Márcia Lage
50emais
– Encoste-se bem reta na cadeira e olhe aqui – falou a moça do serviço de emissão de carteira de identidade, apontando para uma máquina fotográfica mequetrefe, com menos pixel do que o meu celular. Lembrei-me das aulas de yoga, girei os ombros para trás e para baixo, para afastar a orelha do pescoço, como eles dizem, e esbocei um sorrido de Monalisa, lábios fechados.
– Não pode rir – disse a moça – e eu pensei: não vai prestar. Foto séria, com luz de tungstênio, sem uma lente apropriada, nenhum rebatedor e eu ainda sem maquiagem, só photoshop na causa.
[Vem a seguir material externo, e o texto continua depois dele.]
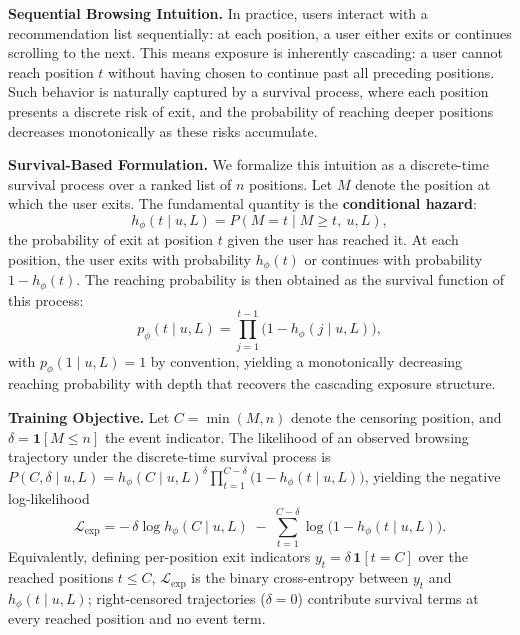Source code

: \documentclass[sigconf]{acmart}
\begin{document}
\vspace{0.5em}
\noindent\textbf{Sequential Browsing Intuition.}
In practice, users interact with a recommendation list sequentially: at each position, a user either exits or continues scrolling to the next. This means exposure is inherently cascading: a user cannot reach position $t$ without having chosen to continue past all preceding positions. Such behavior is naturally captured by a survival process, where each position presents a discrete risk of exit, and the probability of reaching deeper positions decreases monotonically as these risks accumulate.

\vspace{0.5em}
\noindent\textbf{Survival-Based Formulation.}
We formalize this intuition as a discrete-time survival process over a ranked list of $n$ positions. Let $M$ denote the position at which the user exits. The fundamental quantity is the \textbf{conditional hazard}:
\begin{equation}
    h_\phi(t \mid u, L) = P(M = t \mid M \geq t,\ u, L),
\end{equation}
the probability of exit at position $t$ given the user has reached it. At each position, the user exits with probability $h_\phi(t)$ or continues with probability $1 - h_\phi(t)$. The reaching probability is then obtained as the survival function of this process:
\begin{equation}
\label{eq:reaching_prob}
    p_\phi(t \mid u, L) = \prod_{j=1}^{t-1}\bigl(1 - h_\phi(j \mid u, L)\bigr),
\end{equation}
with $p_\phi(1 \mid u, L) = 1$ by convention, yielding a monotonically decreasing reaching probability with depth that recovers the cascading exposure structure.

\vspace{0.5em}
\noindent\textbf{Training Objective.}
Let $C = \min(M, n)$ denote the censoring position, and $\delta = \mathbf{1}[M \le n]$ the event indicator. The likelihood of an observed browsing trajectory under the discrete-time survival process is $P(C, \delta \mid u, L) = h_\phi(C \mid u, L)^{\delta} \prod_{t=1}^{C-\delta} \bigl(1 - h_\phi(t \mid u, L)\bigr)$, yielding the negative log-likelihood
\begin{equation}
\mathcal{L}_{\text{exp}} = -\,\delta \log h_\phi(C \mid u, L) \;-\; \sum_{t=1}^{C-\delta} \log\bigl(1 - h_\phi(t \mid u, L)\bigr).
\end{equation}
Equivalently, defining per-position exit indicators $y_t = \delta\,\mathbf{1}[t = C]$ over the reached positions $t \le C$, $\mathcal{L}_{\text{exp}}$ is the binary cross-entropy between $y_t$ and $h_\phi(t \mid u, L)$; right-censored trajectories ($\delta = 0$) contribute survival terms at every reached position and no event term.
\end{document}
Ela mal me deixou respirar e apertou o obturador. Pedi para ver. Era o retrato do futuro que eu tanto temia. Ali estava eu aos setenta. Porém, ainda que a contragosto, acabara de completar sessenta. Não era justa a imagem. Dez anos mais velha, numa foto amarelada e sem contraste. Foi uma revelação chocante.
– Pode apagar esta e fazer outra, por gentileza? Vou me posicionar melhor! Ajeitei o cabelo, respirei fundo para soltar a ruga de entre os olhos, virei o rosto num suavíssimo perfil.
– Tem que ficar de frente. Olhe para a câmera. Não pisque. Abaixe um pouco o queixo. Isto. Clique!
– Deixa eu ver? Ela virou a câmera para mim, e eu captei o “ai que saco” que ela pensou. Jesus, o que era aquilo? Minha mãe, minha tia, minha avó? Eu tinha aquela expressão? Um rosto amarfanhado e uma cara ranzinza, olheiras, bigode de gato, boca sem lábios, nariz caído?
– Vocês corrigem um pouco a foto ou vai assim mesmo? Vai assim mesmo, ela resmungou. E foi logo avisando: Não posso fazer outra, são duas chances. Senão fico aqui o dia inteiro só para atender uma pessoa!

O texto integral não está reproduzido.